▶ **WHAT YOU SHOULD DO**: Check the records below line by line for the string "tools". Give the number of lines that contain it and nothing else.
━━━ SUPPLIED INFORMATION ━━━
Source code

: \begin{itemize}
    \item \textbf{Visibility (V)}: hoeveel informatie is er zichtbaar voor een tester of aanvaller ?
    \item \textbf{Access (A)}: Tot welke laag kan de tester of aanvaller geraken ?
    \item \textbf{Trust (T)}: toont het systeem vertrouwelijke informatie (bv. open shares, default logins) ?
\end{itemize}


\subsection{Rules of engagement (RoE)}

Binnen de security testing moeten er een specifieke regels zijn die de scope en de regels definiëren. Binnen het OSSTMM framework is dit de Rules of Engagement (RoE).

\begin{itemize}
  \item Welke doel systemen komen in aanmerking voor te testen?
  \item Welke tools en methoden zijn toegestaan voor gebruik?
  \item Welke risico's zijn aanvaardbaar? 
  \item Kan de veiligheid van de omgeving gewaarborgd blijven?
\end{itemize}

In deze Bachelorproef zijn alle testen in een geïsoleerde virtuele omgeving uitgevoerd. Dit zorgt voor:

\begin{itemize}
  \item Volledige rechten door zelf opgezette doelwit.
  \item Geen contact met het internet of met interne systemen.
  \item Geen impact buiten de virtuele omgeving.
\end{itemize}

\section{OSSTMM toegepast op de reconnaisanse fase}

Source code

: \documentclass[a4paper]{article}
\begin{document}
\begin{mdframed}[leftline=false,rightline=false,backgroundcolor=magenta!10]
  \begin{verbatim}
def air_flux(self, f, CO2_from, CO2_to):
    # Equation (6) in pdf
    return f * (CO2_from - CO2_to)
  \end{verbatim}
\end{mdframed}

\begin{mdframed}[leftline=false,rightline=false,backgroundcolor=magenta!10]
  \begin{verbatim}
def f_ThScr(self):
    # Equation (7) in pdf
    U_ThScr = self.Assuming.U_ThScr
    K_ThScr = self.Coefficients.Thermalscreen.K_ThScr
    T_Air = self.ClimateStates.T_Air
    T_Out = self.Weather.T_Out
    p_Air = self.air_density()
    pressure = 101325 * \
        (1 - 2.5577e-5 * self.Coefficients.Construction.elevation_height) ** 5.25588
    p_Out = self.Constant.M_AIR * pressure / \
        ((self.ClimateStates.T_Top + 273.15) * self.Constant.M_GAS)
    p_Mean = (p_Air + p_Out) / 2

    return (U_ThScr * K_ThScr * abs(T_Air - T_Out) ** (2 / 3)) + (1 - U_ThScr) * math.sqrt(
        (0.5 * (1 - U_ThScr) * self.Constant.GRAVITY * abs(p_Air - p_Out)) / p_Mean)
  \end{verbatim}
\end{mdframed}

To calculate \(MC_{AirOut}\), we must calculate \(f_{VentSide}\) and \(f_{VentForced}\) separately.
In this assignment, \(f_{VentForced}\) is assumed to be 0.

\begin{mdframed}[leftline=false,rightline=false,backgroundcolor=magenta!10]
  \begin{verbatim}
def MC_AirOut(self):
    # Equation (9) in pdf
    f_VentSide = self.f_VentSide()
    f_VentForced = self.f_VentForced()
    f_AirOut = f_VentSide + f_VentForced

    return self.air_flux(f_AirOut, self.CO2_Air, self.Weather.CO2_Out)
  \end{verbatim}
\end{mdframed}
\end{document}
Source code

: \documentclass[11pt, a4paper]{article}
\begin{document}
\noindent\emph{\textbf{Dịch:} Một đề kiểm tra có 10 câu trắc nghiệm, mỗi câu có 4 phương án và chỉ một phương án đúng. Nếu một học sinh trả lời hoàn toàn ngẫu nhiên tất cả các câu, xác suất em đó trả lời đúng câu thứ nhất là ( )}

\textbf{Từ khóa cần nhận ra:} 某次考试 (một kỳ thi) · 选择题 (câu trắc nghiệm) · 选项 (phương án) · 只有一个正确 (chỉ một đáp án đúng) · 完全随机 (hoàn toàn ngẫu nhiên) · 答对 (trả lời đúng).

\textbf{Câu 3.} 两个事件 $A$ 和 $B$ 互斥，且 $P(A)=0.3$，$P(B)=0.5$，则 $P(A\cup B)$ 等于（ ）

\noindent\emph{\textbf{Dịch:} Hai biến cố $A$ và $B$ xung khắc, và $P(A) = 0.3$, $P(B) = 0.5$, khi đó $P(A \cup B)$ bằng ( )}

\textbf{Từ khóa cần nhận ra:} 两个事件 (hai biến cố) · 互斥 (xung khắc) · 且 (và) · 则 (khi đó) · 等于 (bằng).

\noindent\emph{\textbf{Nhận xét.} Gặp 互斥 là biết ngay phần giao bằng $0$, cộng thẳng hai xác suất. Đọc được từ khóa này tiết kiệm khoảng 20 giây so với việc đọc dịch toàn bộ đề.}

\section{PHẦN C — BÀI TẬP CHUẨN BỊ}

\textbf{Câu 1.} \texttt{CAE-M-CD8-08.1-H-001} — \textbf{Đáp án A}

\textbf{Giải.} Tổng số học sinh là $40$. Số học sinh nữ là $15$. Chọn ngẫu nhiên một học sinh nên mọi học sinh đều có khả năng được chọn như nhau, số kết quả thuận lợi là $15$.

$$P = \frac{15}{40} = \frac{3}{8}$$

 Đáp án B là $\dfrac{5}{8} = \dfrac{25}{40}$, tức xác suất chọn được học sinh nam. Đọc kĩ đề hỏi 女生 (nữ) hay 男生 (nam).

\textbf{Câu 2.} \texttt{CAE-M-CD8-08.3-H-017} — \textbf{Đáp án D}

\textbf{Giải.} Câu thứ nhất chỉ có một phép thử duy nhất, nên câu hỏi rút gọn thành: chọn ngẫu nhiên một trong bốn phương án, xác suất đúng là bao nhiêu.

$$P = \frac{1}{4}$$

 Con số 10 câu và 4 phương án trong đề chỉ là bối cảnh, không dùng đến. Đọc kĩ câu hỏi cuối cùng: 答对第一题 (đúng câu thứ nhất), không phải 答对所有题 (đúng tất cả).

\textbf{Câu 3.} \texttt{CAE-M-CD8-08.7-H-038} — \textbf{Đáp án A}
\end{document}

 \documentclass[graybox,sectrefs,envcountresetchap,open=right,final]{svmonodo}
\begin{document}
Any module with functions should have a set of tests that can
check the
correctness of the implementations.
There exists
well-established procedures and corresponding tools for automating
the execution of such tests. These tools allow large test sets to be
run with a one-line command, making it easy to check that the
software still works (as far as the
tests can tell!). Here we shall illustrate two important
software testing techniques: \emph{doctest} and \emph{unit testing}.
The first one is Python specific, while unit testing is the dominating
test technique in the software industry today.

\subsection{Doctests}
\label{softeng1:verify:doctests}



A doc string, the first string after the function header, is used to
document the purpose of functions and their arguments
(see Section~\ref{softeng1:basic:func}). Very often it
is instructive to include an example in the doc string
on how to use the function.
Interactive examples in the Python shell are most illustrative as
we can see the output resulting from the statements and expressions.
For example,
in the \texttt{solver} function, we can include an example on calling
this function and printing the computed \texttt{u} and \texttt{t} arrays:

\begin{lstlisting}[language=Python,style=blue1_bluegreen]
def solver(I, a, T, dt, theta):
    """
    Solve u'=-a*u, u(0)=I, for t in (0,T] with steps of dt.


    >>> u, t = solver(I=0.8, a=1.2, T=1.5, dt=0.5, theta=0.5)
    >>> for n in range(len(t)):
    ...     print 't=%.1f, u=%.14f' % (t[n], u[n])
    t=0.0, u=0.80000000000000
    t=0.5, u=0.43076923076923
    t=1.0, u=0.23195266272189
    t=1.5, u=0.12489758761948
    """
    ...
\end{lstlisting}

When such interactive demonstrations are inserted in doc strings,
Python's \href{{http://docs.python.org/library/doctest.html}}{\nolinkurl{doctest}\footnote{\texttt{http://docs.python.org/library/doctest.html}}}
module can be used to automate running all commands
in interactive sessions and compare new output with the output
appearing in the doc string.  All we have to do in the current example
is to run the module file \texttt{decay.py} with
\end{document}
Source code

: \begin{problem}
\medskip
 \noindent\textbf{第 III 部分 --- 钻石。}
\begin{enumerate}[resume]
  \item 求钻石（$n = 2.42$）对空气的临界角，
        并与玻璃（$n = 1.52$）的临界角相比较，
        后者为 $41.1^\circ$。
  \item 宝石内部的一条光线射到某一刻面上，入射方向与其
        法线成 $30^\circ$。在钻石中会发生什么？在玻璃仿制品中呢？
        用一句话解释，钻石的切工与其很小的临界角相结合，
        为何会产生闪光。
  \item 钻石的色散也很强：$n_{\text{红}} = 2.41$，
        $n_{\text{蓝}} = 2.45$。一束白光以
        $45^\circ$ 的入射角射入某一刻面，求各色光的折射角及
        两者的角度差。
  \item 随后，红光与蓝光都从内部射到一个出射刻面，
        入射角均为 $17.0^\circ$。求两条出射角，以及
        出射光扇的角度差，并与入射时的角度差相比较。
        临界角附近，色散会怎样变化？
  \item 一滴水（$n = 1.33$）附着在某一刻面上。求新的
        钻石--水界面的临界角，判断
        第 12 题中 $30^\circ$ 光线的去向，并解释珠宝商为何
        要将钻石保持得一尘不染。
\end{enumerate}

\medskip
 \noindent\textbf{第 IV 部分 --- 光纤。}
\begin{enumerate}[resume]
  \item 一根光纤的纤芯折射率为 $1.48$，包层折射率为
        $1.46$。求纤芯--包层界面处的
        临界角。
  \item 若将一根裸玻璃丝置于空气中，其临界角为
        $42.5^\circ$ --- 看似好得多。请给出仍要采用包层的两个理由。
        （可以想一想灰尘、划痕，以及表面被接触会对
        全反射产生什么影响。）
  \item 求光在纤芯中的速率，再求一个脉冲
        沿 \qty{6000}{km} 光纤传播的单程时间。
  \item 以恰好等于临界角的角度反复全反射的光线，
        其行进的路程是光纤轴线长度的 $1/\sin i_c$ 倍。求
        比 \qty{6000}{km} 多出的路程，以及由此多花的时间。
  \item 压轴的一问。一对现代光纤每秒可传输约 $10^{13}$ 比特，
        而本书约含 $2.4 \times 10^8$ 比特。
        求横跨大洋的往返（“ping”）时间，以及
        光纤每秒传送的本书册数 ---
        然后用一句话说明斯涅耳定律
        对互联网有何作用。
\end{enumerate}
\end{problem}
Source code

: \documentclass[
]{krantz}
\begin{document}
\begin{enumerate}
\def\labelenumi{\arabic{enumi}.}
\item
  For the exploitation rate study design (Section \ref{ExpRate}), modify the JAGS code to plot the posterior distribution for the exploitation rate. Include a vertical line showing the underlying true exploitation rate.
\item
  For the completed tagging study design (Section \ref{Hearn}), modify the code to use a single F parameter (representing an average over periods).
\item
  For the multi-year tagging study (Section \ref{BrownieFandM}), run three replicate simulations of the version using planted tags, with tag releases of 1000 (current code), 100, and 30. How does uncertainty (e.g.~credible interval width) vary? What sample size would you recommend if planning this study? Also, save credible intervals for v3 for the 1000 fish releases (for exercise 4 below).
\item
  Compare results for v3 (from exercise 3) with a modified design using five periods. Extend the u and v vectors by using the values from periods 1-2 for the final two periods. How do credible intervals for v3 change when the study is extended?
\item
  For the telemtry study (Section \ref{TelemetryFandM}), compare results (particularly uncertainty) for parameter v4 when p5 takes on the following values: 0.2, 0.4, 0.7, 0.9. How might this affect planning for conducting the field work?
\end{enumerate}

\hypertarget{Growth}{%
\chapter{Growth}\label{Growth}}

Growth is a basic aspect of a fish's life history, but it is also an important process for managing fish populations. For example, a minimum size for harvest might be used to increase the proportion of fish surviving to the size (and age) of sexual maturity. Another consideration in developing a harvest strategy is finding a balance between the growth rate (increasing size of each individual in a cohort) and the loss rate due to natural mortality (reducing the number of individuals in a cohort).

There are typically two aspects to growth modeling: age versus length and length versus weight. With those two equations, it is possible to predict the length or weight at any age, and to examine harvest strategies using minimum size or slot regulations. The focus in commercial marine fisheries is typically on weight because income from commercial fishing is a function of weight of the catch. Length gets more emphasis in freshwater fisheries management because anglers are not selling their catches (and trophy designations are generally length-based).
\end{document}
━━━
▶ **EXPECTED ANSWER**: 3